Extract each line from the entries below that has the string "checking" in it.

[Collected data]
▼

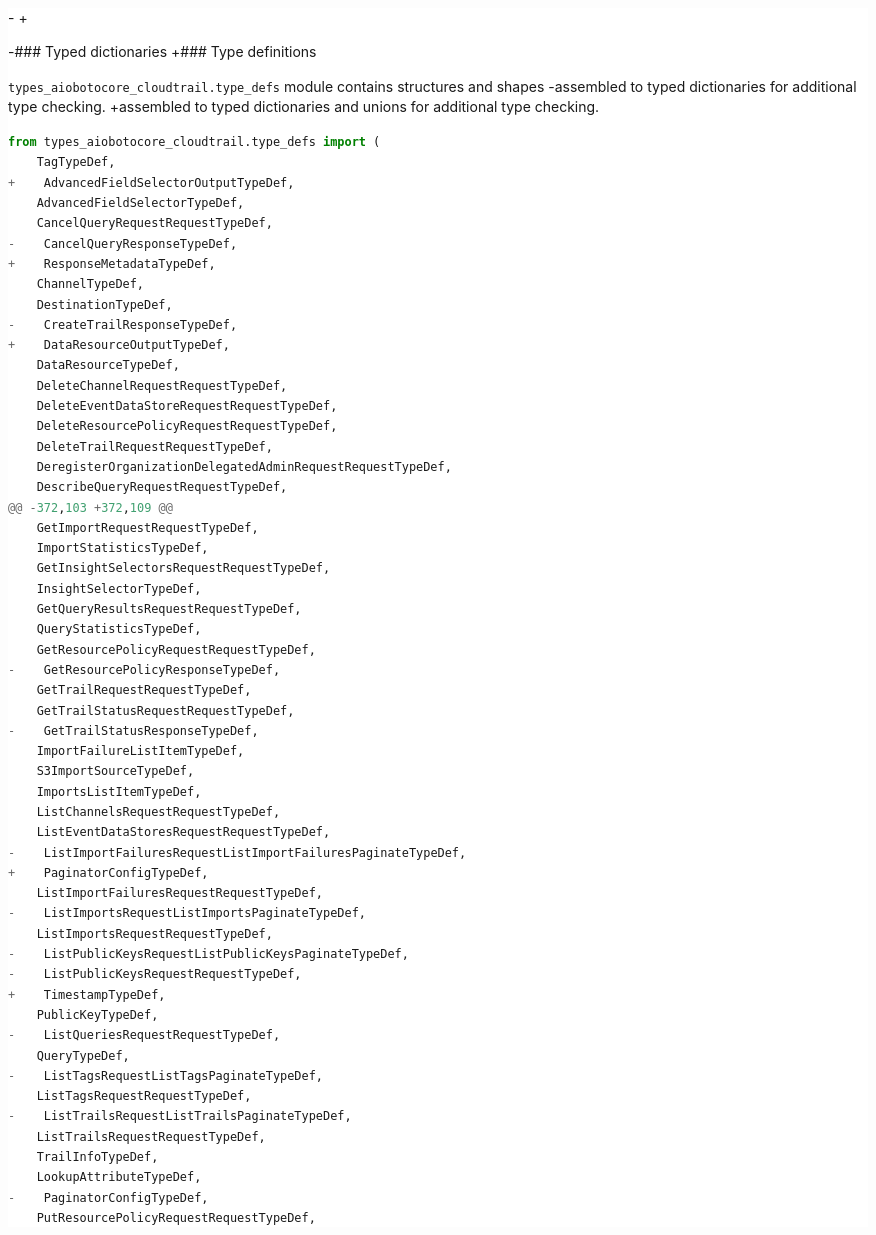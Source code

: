 -<a id="typed-dictionaries"></a>
+<a id="type-definitions"></a>
 
-### Typed dictionaries
+### Type definitions
 
 `types_aiobotocore_cloudtrail.type_defs` module contains structures and shapes
-assembled to typed dictionaries for additional type checking.
+assembled to typed dictionaries and unions for additional type checking.
 
 ```python
 from types_aiobotocore_cloudtrail.type_defs import (
     TagTypeDef,
+    AdvancedFieldSelectorOutputTypeDef,
     AdvancedFieldSelectorTypeDef,
     CancelQueryRequestRequestTypeDef,
-    CancelQueryResponseTypeDef,
+    ResponseMetadataTypeDef,
     ChannelTypeDef,
     DestinationTypeDef,
-    CreateTrailResponseTypeDef,
+    DataResourceOutputTypeDef,
     DataResourceTypeDef,
     DeleteChannelRequestRequestTypeDef,
     DeleteEventDataStoreRequestRequestTypeDef,
     DeleteResourcePolicyRequestRequestTypeDef,
     DeleteTrailRequestRequestTypeDef,
     DeregisterOrganizationDelegatedAdminRequestRequestTypeDef,
     DescribeQueryRequestRequestTypeDef,
@@ -372,103 +372,109 @@
     GetImportRequestRequestTypeDef,
     ImportStatisticsTypeDef,
     GetInsightSelectorsRequestRequestTypeDef,
     InsightSelectorTypeDef,
     GetQueryResultsRequestRequestTypeDef,
     QueryStatisticsTypeDef,
     GetResourcePolicyRequestRequestTypeDef,
-    GetResourcePolicyResponseTypeDef,
     GetTrailRequestRequestTypeDef,
     GetTrailStatusRequestRequestTypeDef,
-    GetTrailStatusResponseTypeDef,
     ImportFailureListItemTypeDef,
     S3ImportSourceTypeDef,
     ImportsListItemTypeDef,
     ListChannelsRequestRequestTypeDef,
     ListEventDataStoresRequestRequestTypeDef,
-    ListImportFailuresRequestListImportFailuresPaginateTypeDef,
+    PaginatorConfigTypeDef,
     ListImportFailuresRequestRequestTypeDef,
-    ListImportsRequestListImportsPaginateTypeDef,
     ListImportsRequestRequestTypeDef,
-    ListPublicKeysRequestListPublicKeysPaginateTypeDef,
-    ListPublicKeysRequestRequestTypeDef,
+    TimestampTypeDef,
     PublicKeyTypeDef,
-    ListQueriesRequestRequestTypeDef,
     QueryTypeDef,
-    ListTagsRequestListTagsPaginateTypeDef,
     ListTagsRequestRequestTypeDef,
-    ListTrailsRequestListTrailsPaginateTypeDef,
     ListTrailsRequestRequestTypeDef,
     TrailInfoTypeDef,
     LookupAttributeTypeDef,
-    PaginatorConfigTypeDef,
     PutResourcePolicyRequestRequestTypeDef,
 ```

▲

:: Task answer ::
-assembled to typed dictionaries for additional type checking.
+assembled to typed dictionaries and unions for additional type checking.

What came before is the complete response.